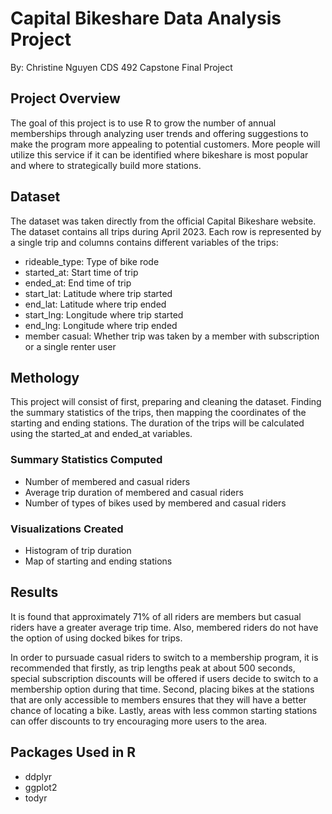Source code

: # Capital Bikeshare Data Analysis Project

By: Christine Nguyen 
CDS 492 Capstone Final Project

## Project Overview

The goal of this project is to use R to grow the number of annual memberships through analyzing user trends and offering suggestions to make the program more appealing to potential customers. More people will utilize this service if it can be identified where bikeshare is most popular and where to strategically build more stations. 

## Dataset

The dataset was taken directly from the official Capital Bikeshare website. The dataset contains all trips during April 2023. Each row is represented by a single trip and columns contains different variables of the trips: 

- rideable_type: Type of bike rode
- started_at: Start time of trip
- ended_at: End time of trip
- start_lat: Latitude where trip started
- end_lat: Latitude where trip ended
- start_lng: Longitude where trip started
- end_lng: Longitude where trip ended
- member casual: Whether trip was taken by a member with subscription or a single renter user

## Methology

This project will consist of first, preparing and cleaning the dataset. Finding the summary statistics of the trips, then mapping the coordinates of the starting and ending stations. The duration of the trips will be calculated using the started_at and ended_at variables. 

### Summary Statistics Computed

- Number of membered and casual riders
- Average trip duration of membered and casual riders
- Number of types of bikes used by membered and casual riders

### Visualizations Created

- Histogram of trip duration
- Map of starting and ending stations

## Results

It is found that approximately 71% of all riders are members but casual riders have a greater average trip time. Also, membered riders do not have the option of using docked bikes for trips. 

In order to pursuade casual riders to switch to a membership program, it is recommended that firstly, as trip lengths peak at about 500 seconds, special subscription discounts will be offered if users decide to switch to a membership option during that time. Second, placing bikes at the stations that are only accessible to members ensures that they will have a better chance of locating a bike. Lastly, areas with less common starting stations can offer discounts to try encouraging more users to the area.  

## Packages Used in R

- ddplyr
- ggplot2
- todyr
────────────────────
== Requirement ==
Your task is to list each line of the records with the word "single".

== Answer below ==
The dataset was taken directly from the official Capital Bikeshare website. The dataset contains all trips during April 2023. Each row is represented by a single trip and columns contains different variables of the trips: 
- member casual: Whether trip was taken by a member with subscription or a single renter user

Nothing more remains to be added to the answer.